Pre-training
NotaGen is pre-trained on 1.6M pieces of music. This corpus covers a wide range of genres and periods, enabling NotaGen to capture fundamental musical structures and patterns through next-token prediction.
Fine-tuning
NotaGen is fine-tuned on high-quality classical music sheet data to further enhance musicality in generation. We curated a fine-tuning dataset comprising 8,948 classical music sheets and covering 152 composers, from DCML corpora, OpenScore String Quartet Corpus, OpenScore Lieder Corpus, ATEPP, KernScores, and internal resources. We label all the pieces with 3 periods---Baroque, Classical, and Romantic; 6 instrumentations---Keyboard, Chamber, Orchestral, Art Song, Choral, and Vocal-Orchestral.

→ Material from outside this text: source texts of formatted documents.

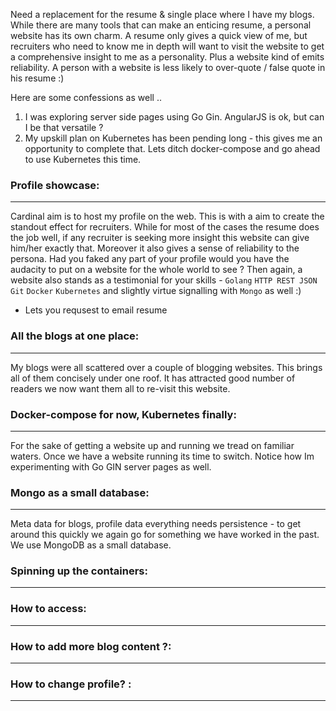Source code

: Need a replacement for the resume & single place where I have my blogs. 
While there are many tools that can make an enticing resume, a personal website has its own charm. A resume only gives a quick view of me, but recruiters who need to know me in depth will want to visit the website to get a comprehensive insight to me as a personality. Plus a website kind of emits reliability. A person with a website is less likely to over-quote / false quote in his resume :)

Here are some confessions as well .. 

1. I was exploring server side pages using Go Gin. AngularJS is ok, but can I be that versatile ?
2. My upskill plan on Kubernetes has been pending long - this gives me an opportunity to complete that. Lets ditch docker-compose and go ahead to use Kubernetes this time. 

### Profile showcase:
-----
Cardinal aim is to host my profile on the web. This is with a aim to create the standout effect for recruiters. While for most of the cases the resume does the job well, if any recruiter is seeking more insight this website can give him/her exactly that. Moreover it also gives a sense of reliability to the persona. Had you faked any part of your profile would you have the audacity to put on a website for the whole world to see ?
Then again, a website also stands as a testimonial for your skills - `Golang` `HTTP REST JSON` `Git` `Docker` `Kubernetes` and slightly virtue signalling with `Mongo` as well :)
- Lets you requsest to email resume 

### All the blogs at one place:
------
My blogs were all scattered over a couple of blogging websites. This brings all of them concisely under one roof. It has attracted good number of readers we now want them all to re-visit this website.

### Docker-compose for now, Kubernetes finally:
-----
For the sake of getting a website up and running we tread on familiar waters. Once we have a website running its time to switch. Notice how Im experimenting with Go GIN server pages as well.

### Mongo as a small database:
--------
Meta data for blogs, profile data everything needs persistence - to get around this quickly we again go for something we have worked in the past.
We use MongoDB as a small database.

### Spinning up the containers:
-------

### How to access:
-----

### How to add more blog content ?:
--------


### How to change profile? :
-------

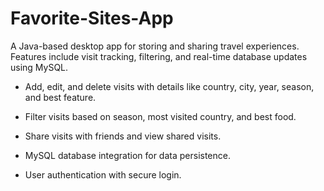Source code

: # Favorite-Sites-App
 A Java-based desktop app for storing and sharing travel experiences. Features include visit tracking, filtering, and real-time database updates using MySQL.

  * Add, edit, and delete visits with details like country, city, year, season, and best feature.
   
  * Filter visits based on season, most visited country, and best food.
   
  * Share visits with friends and view shared visits.
  
  * MySQL database integration for data persistence.
   
  * User authentication with secure login.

Each piece is preprended with a ''period-composer-instrumentation'' prompt for conditional generation.
Reinforcement Learning
To refine both the musicality and the prompt controllability of the fine-tuned NotaGen, we present CLaMP-DPO. This method builds upon the principles of Reinforcement Learning from AI Feedback (RLAIF) and implements Direct Preference Optimization (DPO). In CLaMP-DPO, CLaMP 2, a multimodal symbolic music information retrieval model, serves as the evaluator within the DPO framework, distinguishing between chosen and rejected musical outputs to optimize NotaGen. Our experiments demonstrated that CLaMP-DPO efficiently enhanced both the controllability and the musicality across different symbolic music generation models, irrespective of their data modalities, encoding schemes, or model architectures. This underscores CLaMP-DPO's broad applicability and potential for auto-regressively trained symbolic music generation models.